## EXERCISE
In the material below, find the line containing "(68)**</span></span> <br/> |" and the line containing "(84)**</span></span> <br/> |", then reproduce exactly both of them and every line between, and nothing else.

#####

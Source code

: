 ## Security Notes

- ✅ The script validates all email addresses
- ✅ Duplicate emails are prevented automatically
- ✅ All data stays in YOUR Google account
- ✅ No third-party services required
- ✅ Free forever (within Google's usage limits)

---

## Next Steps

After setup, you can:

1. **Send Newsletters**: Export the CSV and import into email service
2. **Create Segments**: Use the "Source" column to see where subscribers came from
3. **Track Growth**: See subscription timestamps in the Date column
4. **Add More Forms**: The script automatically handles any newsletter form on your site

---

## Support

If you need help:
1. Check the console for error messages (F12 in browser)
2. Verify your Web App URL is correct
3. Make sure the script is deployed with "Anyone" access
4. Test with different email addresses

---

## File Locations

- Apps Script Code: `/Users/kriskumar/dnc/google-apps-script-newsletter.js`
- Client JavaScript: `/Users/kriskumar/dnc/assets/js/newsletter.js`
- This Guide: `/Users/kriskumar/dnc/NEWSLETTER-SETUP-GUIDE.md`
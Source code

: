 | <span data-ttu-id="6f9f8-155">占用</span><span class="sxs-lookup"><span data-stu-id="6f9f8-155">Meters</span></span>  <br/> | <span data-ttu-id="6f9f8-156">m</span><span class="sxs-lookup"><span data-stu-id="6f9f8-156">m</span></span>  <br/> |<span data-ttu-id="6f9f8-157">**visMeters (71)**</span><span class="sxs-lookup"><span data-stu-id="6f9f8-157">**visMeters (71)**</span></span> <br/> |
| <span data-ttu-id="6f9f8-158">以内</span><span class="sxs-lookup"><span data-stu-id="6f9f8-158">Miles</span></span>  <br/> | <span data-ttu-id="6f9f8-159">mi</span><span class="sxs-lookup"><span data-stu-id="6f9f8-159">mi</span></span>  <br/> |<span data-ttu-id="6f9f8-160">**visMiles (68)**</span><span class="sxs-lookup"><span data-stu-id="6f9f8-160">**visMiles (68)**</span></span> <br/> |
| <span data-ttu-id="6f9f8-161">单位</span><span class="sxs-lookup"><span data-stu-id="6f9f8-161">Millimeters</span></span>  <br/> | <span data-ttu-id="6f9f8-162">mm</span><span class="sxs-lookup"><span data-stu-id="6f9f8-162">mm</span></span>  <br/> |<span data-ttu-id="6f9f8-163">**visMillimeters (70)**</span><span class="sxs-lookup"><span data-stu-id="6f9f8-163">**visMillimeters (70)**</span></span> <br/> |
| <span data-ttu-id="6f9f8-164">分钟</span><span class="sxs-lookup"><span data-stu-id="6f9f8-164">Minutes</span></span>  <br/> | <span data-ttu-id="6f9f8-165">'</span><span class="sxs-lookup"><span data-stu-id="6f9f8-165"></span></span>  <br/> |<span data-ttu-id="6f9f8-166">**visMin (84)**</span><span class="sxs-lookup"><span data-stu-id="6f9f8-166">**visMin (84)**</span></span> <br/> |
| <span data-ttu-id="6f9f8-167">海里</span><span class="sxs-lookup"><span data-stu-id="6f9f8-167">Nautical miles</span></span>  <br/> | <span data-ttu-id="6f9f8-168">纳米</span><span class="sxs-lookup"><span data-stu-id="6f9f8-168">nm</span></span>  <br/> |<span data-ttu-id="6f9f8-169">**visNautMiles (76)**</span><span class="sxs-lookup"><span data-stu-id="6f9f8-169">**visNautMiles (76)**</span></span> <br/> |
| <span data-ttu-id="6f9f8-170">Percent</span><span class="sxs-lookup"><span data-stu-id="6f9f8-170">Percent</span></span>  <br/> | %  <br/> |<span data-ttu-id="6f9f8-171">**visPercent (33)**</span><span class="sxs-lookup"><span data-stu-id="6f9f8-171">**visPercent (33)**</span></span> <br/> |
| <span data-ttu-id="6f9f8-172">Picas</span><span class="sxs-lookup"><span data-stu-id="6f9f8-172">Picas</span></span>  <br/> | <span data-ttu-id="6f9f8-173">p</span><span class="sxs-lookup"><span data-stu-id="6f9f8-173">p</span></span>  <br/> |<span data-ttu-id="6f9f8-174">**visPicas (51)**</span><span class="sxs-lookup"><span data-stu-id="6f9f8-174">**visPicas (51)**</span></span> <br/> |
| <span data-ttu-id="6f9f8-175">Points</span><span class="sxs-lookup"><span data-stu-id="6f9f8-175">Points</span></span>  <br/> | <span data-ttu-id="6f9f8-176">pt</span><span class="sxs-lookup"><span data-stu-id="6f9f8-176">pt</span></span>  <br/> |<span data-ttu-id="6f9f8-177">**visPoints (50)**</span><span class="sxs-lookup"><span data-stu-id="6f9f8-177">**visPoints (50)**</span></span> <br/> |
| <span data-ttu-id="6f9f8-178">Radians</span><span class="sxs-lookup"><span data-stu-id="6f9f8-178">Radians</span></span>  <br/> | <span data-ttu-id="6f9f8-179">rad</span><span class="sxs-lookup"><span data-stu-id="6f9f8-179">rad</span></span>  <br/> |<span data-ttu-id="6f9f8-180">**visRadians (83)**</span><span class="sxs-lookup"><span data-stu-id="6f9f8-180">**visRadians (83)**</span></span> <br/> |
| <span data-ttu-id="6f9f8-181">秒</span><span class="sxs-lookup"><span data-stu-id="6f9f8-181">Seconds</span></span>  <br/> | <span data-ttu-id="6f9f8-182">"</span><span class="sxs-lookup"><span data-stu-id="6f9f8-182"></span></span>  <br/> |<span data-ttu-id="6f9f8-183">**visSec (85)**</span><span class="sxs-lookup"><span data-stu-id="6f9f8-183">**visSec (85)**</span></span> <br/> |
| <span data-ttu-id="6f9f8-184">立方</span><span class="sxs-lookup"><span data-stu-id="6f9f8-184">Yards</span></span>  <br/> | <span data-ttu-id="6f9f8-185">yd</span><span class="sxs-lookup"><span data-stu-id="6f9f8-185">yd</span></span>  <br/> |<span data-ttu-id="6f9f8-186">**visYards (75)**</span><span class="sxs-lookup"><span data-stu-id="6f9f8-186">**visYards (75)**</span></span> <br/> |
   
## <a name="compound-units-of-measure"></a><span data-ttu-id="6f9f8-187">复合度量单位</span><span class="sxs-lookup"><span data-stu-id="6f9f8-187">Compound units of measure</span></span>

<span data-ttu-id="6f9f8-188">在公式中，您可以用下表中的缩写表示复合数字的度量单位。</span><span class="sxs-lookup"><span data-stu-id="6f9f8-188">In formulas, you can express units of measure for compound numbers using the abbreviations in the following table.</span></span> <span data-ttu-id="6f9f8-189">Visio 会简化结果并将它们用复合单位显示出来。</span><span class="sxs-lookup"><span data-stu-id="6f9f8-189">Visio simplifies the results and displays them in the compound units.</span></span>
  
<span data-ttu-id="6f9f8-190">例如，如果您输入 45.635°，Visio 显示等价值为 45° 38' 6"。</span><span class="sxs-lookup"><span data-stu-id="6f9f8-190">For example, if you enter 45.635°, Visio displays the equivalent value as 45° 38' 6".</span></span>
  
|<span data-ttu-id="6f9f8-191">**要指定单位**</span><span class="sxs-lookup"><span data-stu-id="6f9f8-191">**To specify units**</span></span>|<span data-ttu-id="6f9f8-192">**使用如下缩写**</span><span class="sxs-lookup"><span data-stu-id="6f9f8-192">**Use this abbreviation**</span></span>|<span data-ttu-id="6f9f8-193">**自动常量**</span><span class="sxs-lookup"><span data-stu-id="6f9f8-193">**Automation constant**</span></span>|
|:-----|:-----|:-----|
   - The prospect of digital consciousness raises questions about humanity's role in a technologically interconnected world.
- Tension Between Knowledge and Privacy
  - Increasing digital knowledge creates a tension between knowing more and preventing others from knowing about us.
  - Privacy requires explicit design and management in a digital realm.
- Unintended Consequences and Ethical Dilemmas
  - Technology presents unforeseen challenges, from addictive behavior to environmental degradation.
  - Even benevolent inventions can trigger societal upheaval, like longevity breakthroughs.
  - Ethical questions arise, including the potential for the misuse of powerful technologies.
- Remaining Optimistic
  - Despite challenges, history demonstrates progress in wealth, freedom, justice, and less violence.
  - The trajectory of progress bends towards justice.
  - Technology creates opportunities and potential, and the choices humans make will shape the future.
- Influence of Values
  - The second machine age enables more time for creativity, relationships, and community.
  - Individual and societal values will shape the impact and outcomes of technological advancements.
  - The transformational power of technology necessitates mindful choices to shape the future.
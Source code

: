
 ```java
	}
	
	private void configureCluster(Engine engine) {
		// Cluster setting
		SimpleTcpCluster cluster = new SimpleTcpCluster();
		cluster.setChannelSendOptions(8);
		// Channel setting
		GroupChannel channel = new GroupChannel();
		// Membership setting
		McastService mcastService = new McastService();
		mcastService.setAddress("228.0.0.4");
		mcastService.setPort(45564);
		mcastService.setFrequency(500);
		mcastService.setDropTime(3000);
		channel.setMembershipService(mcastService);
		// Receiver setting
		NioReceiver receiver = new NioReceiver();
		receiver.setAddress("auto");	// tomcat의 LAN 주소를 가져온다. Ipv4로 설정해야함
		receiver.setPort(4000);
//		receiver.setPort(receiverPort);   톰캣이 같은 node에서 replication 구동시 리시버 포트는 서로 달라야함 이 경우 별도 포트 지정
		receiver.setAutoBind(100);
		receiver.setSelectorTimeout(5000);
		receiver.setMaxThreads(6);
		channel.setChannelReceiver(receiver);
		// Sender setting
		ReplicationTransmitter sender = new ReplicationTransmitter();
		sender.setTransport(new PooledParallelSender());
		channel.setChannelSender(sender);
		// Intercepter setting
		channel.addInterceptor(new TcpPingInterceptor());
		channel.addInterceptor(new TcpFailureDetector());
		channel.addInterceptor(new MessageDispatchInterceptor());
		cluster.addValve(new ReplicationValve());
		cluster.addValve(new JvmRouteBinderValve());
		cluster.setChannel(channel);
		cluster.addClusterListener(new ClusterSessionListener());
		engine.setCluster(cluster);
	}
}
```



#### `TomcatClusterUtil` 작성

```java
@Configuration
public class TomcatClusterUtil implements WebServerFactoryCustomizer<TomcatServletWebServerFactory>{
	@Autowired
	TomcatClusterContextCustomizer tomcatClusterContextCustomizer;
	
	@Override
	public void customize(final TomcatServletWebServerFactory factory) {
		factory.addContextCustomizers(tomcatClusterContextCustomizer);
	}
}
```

#####

## SOLUTION TO THE EXERCISE
| <span data-ttu-id="6f9f8-158">以内</span><span class="sxs-lookup"><span data-stu-id="6f9f8-158">Miles</span></span>  <br/> | <span data-ttu-id="6f9f8-159">mi</span><span class="sxs-lookup"><span data-stu-id="6f9f8-159">mi</span></span>  <br/> |<span data-ttu-id="6f9f8-160">**visMiles (68)**</span><span class="sxs-lookup"><span data-stu-id="6f9f8-160">**visMiles (68)**</span></span> <br/> |
| <span data-ttu-id="6f9f8-161">单位</span><span class="sxs-lookup"><span data-stu-id="6f9f8-161">Millimeters</span></span>  <br/> | <span data-ttu-id="6f9f8-162">mm</span><span class="sxs-lookup"><span data-stu-id="6f9f8-162">mm</span></span>  <br/> |<span data-ttu-id="6f9f8-163">**visMillimeters (70)**</span><span class="sxs-lookup"><span data-stu-id="6f9f8-163">**visMillimeters (70)**</span></span> <br/> |
| <span data-ttu-id="6f9f8-164">分钟</span><span class="sxs-lookup"><span data-stu-id="6f9f8-164">Minutes</span></span>  <br/> | <span data-ttu-id="6f9f8-165">'</span><span class="sxs-lookup"><span data-stu-id="6f9f8-165"></span></span>  <br/> |<span data-ttu-id="6f9f8-166">**visMin (84)**</span><span class="sxs-lookup"><span data-stu-id="6f9f8-166">**visMin (84)**</span></span> <br/> |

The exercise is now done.